Collection entries
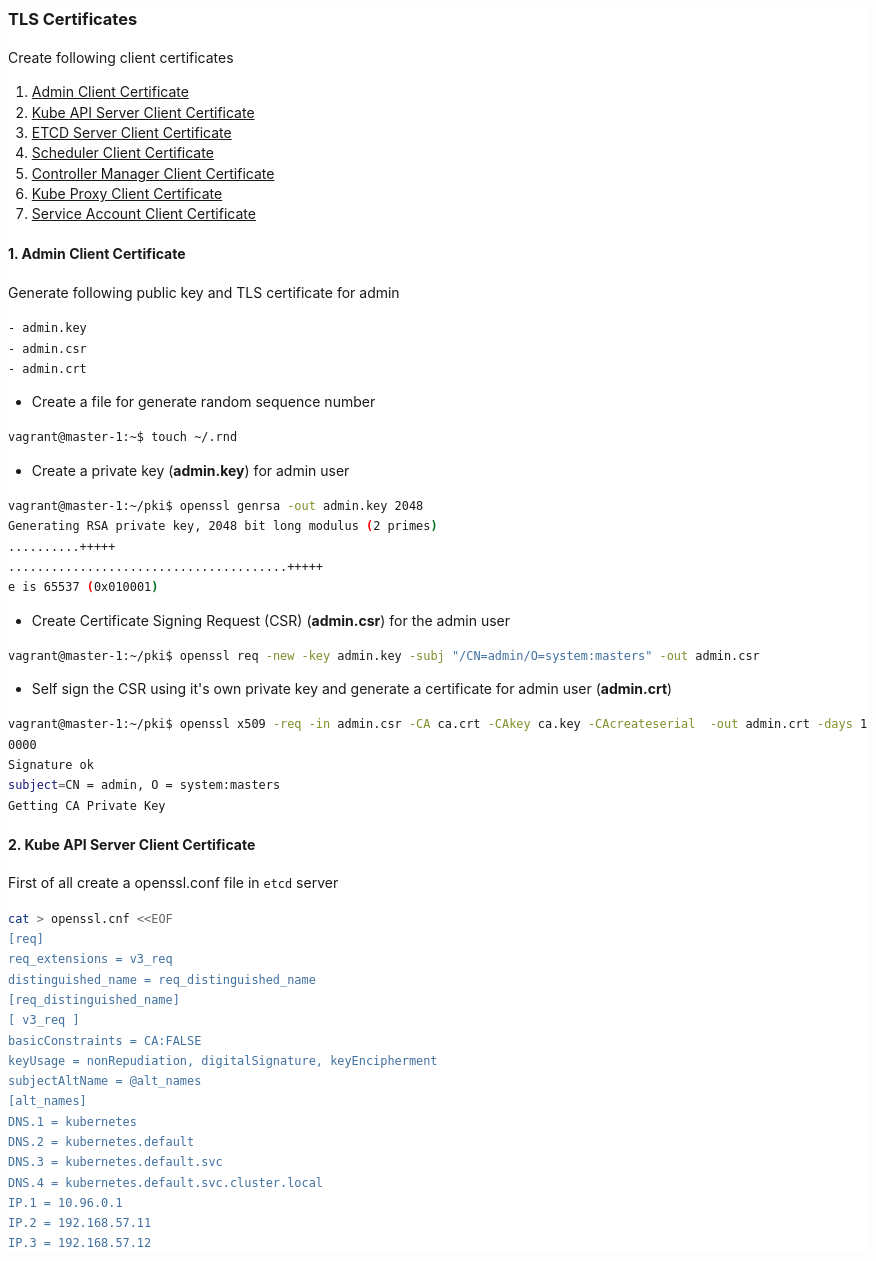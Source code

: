 ### TLS Certificates
Create following client certificates
1. [Admin Client Certificate](#1-admin-client-certificate)
2. [Kube API Server Client Certificate](#2-kube-api-server-client-certificate)
3. [ETCD Server Client Certificate](#3-etcd-server-client-certificate)
4. [Scheduler Client Certificate](#4-scheduler-client-certificate)
5. [Controller Manager Client Certificate](#5-controller-manager-client-certificate)
6. [Kube Proxy Client Certificate](#6-kube-proxy-client-certificate)
7. [Service Account Client Certificate](#7-service-account-client-certificate)

#### 1. Admin Client Certificate
Generate following public key and TLS certificate for admin
```bash
- admin.key
- admin.csr
- admin.crt  
```

* Create a file for generate random sequence number
```bash
vagrant@master-1:~$ touch ~/.rnd
```
* Create a private key (**admin.key**) for admin user
```bash
vagrant@master-1:~/pki$ openssl genrsa -out admin.key 2048
Generating RSA private key, 2048 bit long modulus (2 primes)
..........+++++
.......................................+++++
e is 65537 (0x010001)

```
* Create Certificate Signing Request (CSR) (**admin.csr**) for the admin user
```bash
vagrant@master-1:~/pki$ openssl req -new -key admin.key -subj "/CN=admin/O=system:masters" -out admin.csr
```
* Self sign the CSR using it's own private key and generate a certificate for admin user (**admin.crt**)
```bash
vagrant@master-1:~/pki$ openssl x509 -req -in admin.csr -CA ca.crt -CAkey ca.key -CAcreateserial  -out admin.crt -days 10000
Signature ok
subject=CN = admin, O = system:masters
Getting CA Private Key
```
#### 2. Kube API Server Client Certificate
First of all create a openssl.conf file in ```etcd``` server
```bash
cat > openssl.cnf <<EOF
[req]
req_extensions = v3_req
distinguished_name = req_distinguished_name
[req_distinguished_name]
[ v3_req ]
basicConstraints = CA:FALSE
keyUsage = nonRepudiation, digitalSignature, keyEncipherment
subjectAltName = @alt_names
[alt_names]
DNS.1 = kubernetes
DNS.2 = kubernetes.default
DNS.3 = kubernetes.default.svc
DNS.4 = kubernetes.default.svc.cluster.local
IP.1 = 10.96.0.1
IP.2 = 192.168.57.11
IP.3 = 192.168.57.12
```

▸ **The task**: In how many lines of the records does the word "vagrant" appear? Reply with the number only.

▸ **Result of the exercise**: 4